Each state has their own statues & regulations that must be followed. No state my reduce or eliminate any rights of a child that would be covered under IDEA. That being said the first and foremost important thing to do as a parent/guardian is to educate yourself. Education is the key to ensure that your child gets the necessary programs that will enable them to thrive and progress. Most school systems are not going to educate you in this area. Educating a parent/guardian in most cases means the school system will have to spend more money on; assessments, training for teachers, equipment, related services, possible in class personal assistance for the child, or any assisted technology needed. These services add up and most school systems do not want to pay that cost. Be aware of what your child’s specific disability is, learn the best was for your child to be educated, and push for what will help him/her to succeed. In some cases it’s not about teaching your child the typical ABC’s or 123’s. Depending on the type and severity of the disability it may be that your child will need to learn life skills before anything else. These skills are just as important and vital to the success of your child. Example, if your child has a cognitive impairment followed with an impairment of cause and affect, he/she may not understand that you must look both ways to cross the street. Who should the child go to when in need of help, what are strangers, or most importantly what their name is should they get lost. These are extremely important for the safety of your child. Do not let the school system tell you it’s not their job to teach these valuable lessons. Remember, these lessons are taught everyday when we send our children kindergarten.
There are many places you can go to obtain the knowledge you need, though they may not be apparent to new eyes in this unfamiliar environment. First, try your local Law Library; almost all municipal buildings have one. Second, look for an Early Childhood Intervention establishment, these can usually be found in the front part of your local phone book under Government. Third, check to see if your state has a “Developmental Disability Council”. Each state should have some sort of council. These Council’s are funded by state or federal grants to ensure that family members have access to being educated. For example, The State of Tennessee has many programs such as;
* TIPS (Tennessee early Intervention Program)
* STEP (Support and Training for Exceptional Parents)
* The ARC of TN (Association for Retarded Citizens, with more than 850 state and local chapters nationwide)
* TN Voices for Children
* TPA (TN Protection and Advocacy, helping to understand the laws and possible legal assistance)
* Or by simply going to any search engine and typing in, your state name + special education.

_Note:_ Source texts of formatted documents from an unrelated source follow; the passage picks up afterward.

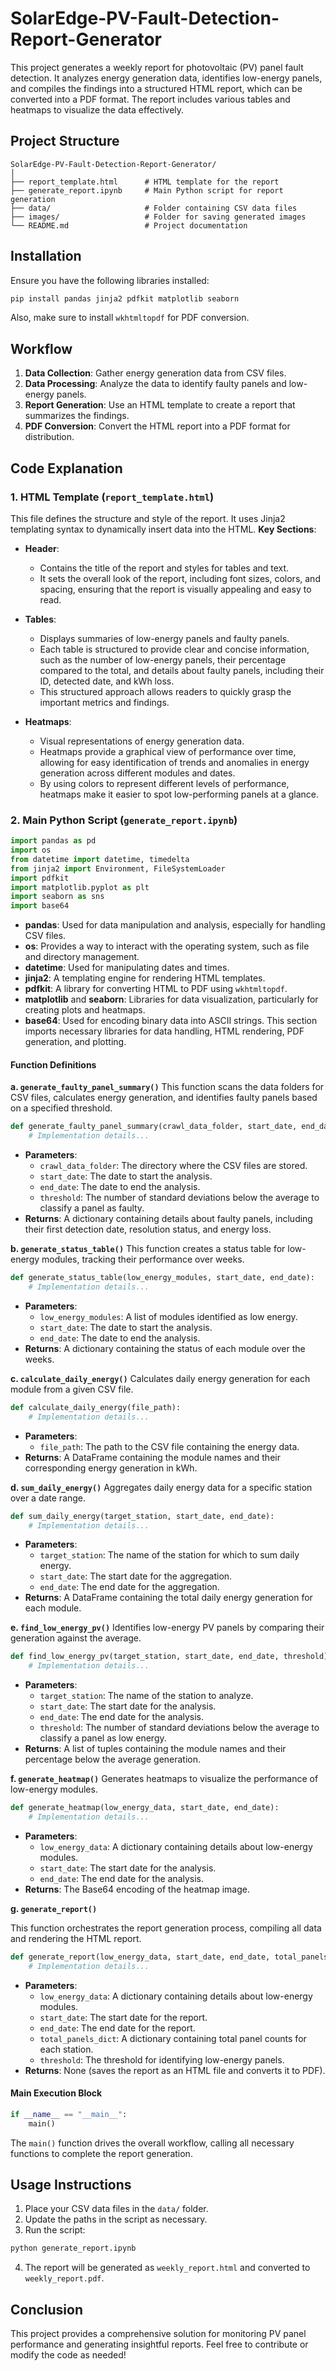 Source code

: # SolarEdge-PV-Fault-Detection-Report-Generator
This project generates a weekly report for photovoltaic (PV) panel fault detection. It analyzes energy generation data, identifies low-energy panels, and compiles the findings into a structured HTML report, which can be converted into a PDF format. The report includes various tables and heatmaps to visualize the data effectively.



## Project Structure
```
SolarEdge-PV-Fault-Detection-Report-Generator/
│
├── report_template.html      # HTML template for the report
├── generate_report.ipynb     # Main Python script for report generation
├── data/                     # Folder containing CSV data files
├── images/                   # Folder for saving generated images
└── README.md                 # Project documentation
```



## Installation
Ensure you have the following libraries installed:
```bash
pip install pandas jinja2 pdfkit matplotlib seaborn
```
Also, make sure to install `wkhtmltopdf` for PDF conversion.


## Workflow
1. **Data Collection**: Gather energy generation data from CSV files.
2. **Data Processing**: Analyze the data to identify faulty panels and low-energy panels.
3. **Report Generation**: Use an HTML template to create a report that summarizes the findings.
4. **PDF Conversion**: Convert the HTML report into a PDF format for distribution.


## Code Explanation

### 1. HTML Template (`report_template.html`)
This file defines the structure and style of the report. It uses Jinja2 templating syntax to dynamically insert data into the HTML.
**Key Sections**:
- **Header**: 
  - Contains the title of the report and styles for tables and text. 
  - It sets the overall look of the report, including font sizes, colors, and spacing, ensuring that the report is visually appealing and easy to read.

- **Tables**: 
  - Displays summaries of low-energy panels and faulty panels.
  - Each table is structured to provide clear and concise information, such as the number of low-energy panels, their percentage compared to the total, and details about faulty panels, including their ID, detected date, and kWh loss. 
  - This structured approach allows readers to quickly grasp the important metrics and findings.

- **Heatmaps**: 
  - Visual representations of energy generation data.
  - Heatmaps provide a graphical view of performance over time, allowing for easy identification of trends and anomalies in energy generation across different modules and dates. 
  - By using colors to represent different levels of performance, heatmaps make it easier to spot low-performing panels at a glance.


### 2. Main Python Script (`generate_report.ipynb`)
```python
import pandas as pd
import os
from datetime import datetime, timedelta
from jinja2 import Environment, FileSystemLoader
import pdfkit
import matplotlib.pyplot as plt
import seaborn as sns
import base64
```
- **pandas**: Used for data manipulation and analysis, especially for handling CSV files.
- **os**: Provides a way to interact with the operating system, such as file and directory management.
- **datetime**: Used for manipulating dates and times.
- **jinja2**: A templating engine for rendering HTML templates.
- **pdfkit**: A library for converting HTML to PDF using `wkhtmltopdf`.
- **matplotlib** and **seaborn**: Libraries for data visualization, particularly for creating plots and heatmaps.
- **base64**: Used for encoding binary data into ASCII strings.
This section imports necessary libraries for data handling, HTML rendering, PDF generation, and plotting.



#### Function Definitions

**a. `generate_faulty_panel_summary()`**
This function scans the data folders for CSV files, calculates energy generation, and identifies faulty panels based on a specified threshold.

```python
def generate_faulty_panel_summary(crawl_data_folder, start_date, end_date, threshold):
    # Implementation details...
```
- **Parameters**:
  - `crawl_data_folder`: The directory where the CSV files are stored.
  - `start_date`: The date to start the analysis.
  - `end_date`: The date to end the analysis.
  - `threshold`: The number of standard deviations below the average to classify a panel as faulty.
- **Returns**: A dictionary containing details about faulty panels, including their first detection date, resolution status, and energy loss.


**b. `generate_status_table()`**
This function creates a status table for low-energy modules, tracking their performance over weeks.

```python
def generate_status_table(low_energy_modules, start_date, end_date):
    # Implementation details...
```
- **Parameters**:
  - `low_energy_modules`: A list of modules identified as low energy.
  - `start_date`: The date to start the analysis.
  - `end_date`: The date to end the analysis.
- **Returns**: A dictionary containing the status of each module over the weeks.
  

**c. `calculate_daily_energy()`**
Calculates daily energy generation for each module from a given CSV file.

```python
def calculate_daily_energy(file_path):
    # Implementation details...
```
- **Parameters**:
  - `file_path`: The path to the CSV file containing the energy data.
- **Returns**: A DataFrame containing the module names and their corresponding energy generation in kWh.


**d. `sum_daily_energy()`**
Aggregates daily energy data for a specific station over a date range.

```python
def sum_daily_energy(target_station, start_date, end_date):
    # Implementation details...
```
- **Parameters**:
  - `target_station`: The name of the station for which to sum daily energy.
  - `start_date`: The start date for the aggregation.
  - `end_date`: The end date for the aggregation.
- **Returns**: A DataFrame containing the total daily energy generation for each module.


**e. `find_low_energy_pv()`**
Identifies low-energy PV panels by comparing their generation against the average.

```python
def find_low_energy_pv(target_station, start_date, end_date, threshold):
    # Implementation details...
```
- **Parameters**:
  - `target_station`: The name of the station to analyze.
  - `start_date`: The start date for the analysis.
  - `end_date`: The end date for the analysis.
  - `threshold`: The number of standard deviations below the average to classify a panel as low energy.
- **Returns**: A list of tuples containing the module names and their percentage below the average generation.


**f. `generate_heatmap()`**
Generates heatmaps to visualize the performance of low-energy modules.

```python
def generate_heatmap(low_energy_data, start_date, end_date):
    # Implementation details...
```
- **Parameters**:
  - `low_energy_data`: A dictionary containing details about low-energy modules.
  - `start_date`: The start date for the analysis.
  - `end_date`: The end date for the analysis.
- **Returns**: The Base64 encoding of the heatmap image.


**g. `generate_report()`**

This function orchestrates the report generation process, compiling all data and rendering the HTML report.

```python
def generate_report(low_energy_data, start_date, end_date, total_panels_dict, threshold):
    # Implementation details...
```
- **Parameters**:
  - `low_energy_data`: A dictionary containing details about low-energy modules.
  - `start_date`: The start date for the report.
  - `end_date`: The end date for the report.
  - `total_panels_dict`: A dictionary containing total panel counts for each station.
  - `threshold`: The threshold for identifying low-energy panels.
- **Returns**: None (saves the report as an HTML file and converts it to PDF).


#### Main Execution Block

```python
if __name__ == "__main__":
    main()
```

The `main()` function drives the overall workflow, calling all necessary functions to complete the report generation.

## Usage Instructions

1. Place your CSV data files in the `data/` folder.
2. Update the paths in the script as necessary.
3. Run the script:

```bash
python generate_report.ipynb
```

4. The report will be generated as `weekly_report.html` and converted to `weekly_report.pdf`.

## Conclusion

This project provides a comprehensive solution for monitoring PV panel performance and generating insightful reports. Feel free to contribute or modify the code as needed!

Finally, always remember, Knowledge is the Power for Success! You don’t have to be the most educated person to have a voice. Every state has some kind of Advocacy Center that can offer help or guidance in your pursuit to obtain a Free Appropriate Public Education, as known as (FAPE). The steps above are just a few ways to get started on your endeavor to seal the rights of your child and start the inner Advocate in you. You’ll soon find that you had more strength, will, drive and power than you ever imagined you had! Good luck and never give up!